- TO DO -
Whenever a line in the records below contains "https", pick it out.

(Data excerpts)

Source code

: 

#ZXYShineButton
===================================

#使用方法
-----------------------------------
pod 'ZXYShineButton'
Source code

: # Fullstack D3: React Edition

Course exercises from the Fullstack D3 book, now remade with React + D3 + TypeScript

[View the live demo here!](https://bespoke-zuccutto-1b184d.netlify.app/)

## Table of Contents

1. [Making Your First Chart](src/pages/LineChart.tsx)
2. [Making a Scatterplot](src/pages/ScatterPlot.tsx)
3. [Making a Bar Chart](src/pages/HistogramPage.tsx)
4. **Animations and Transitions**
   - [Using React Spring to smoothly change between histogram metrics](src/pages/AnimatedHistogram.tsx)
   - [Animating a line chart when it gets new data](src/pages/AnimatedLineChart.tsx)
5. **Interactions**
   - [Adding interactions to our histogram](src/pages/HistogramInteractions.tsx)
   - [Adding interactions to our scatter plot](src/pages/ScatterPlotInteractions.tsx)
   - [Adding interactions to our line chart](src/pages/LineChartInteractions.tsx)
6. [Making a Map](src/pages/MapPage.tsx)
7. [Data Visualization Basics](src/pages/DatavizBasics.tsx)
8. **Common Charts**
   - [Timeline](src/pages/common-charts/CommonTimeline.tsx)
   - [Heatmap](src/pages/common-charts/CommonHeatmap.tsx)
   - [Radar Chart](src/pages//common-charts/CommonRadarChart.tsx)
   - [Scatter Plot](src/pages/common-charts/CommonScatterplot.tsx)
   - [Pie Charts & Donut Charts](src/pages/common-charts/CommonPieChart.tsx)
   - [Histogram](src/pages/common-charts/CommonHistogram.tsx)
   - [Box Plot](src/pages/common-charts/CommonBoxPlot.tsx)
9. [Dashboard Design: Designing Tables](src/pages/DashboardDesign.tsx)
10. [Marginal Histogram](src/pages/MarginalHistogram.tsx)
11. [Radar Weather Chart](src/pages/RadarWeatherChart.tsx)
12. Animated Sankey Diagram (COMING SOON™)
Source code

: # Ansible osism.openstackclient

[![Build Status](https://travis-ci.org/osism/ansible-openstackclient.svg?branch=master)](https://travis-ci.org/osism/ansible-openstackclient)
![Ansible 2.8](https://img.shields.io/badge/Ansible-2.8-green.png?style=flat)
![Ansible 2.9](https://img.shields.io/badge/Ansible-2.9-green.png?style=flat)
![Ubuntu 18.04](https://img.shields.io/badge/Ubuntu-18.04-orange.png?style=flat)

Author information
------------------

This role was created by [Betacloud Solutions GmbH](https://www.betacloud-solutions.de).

- EXERCISE ANSWER -
[View the live demo here!](https://bespoke-zuccutto-1b184d.netlify.app/)
[![Build Status](https://travis-ci.org/osism/ansible-openstackclient.svg?branch=master)](https://travis-ci.org/osism/ansible-openstackclient)
![Ansible 2.8](https://img.shields.io/badge/Ansible-2.8-green.png?style=flat)
![Ansible 2.9](https://img.shields.io/badge/Ansible-2.9-green.png?style=flat)
![Ubuntu 18.04](https://img.shields.io/badge/Ubuntu-18.04-orange.png?style=flat)
This role was created by [Betacloud Solutions GmbH](https://www.betacloud-solutions.de).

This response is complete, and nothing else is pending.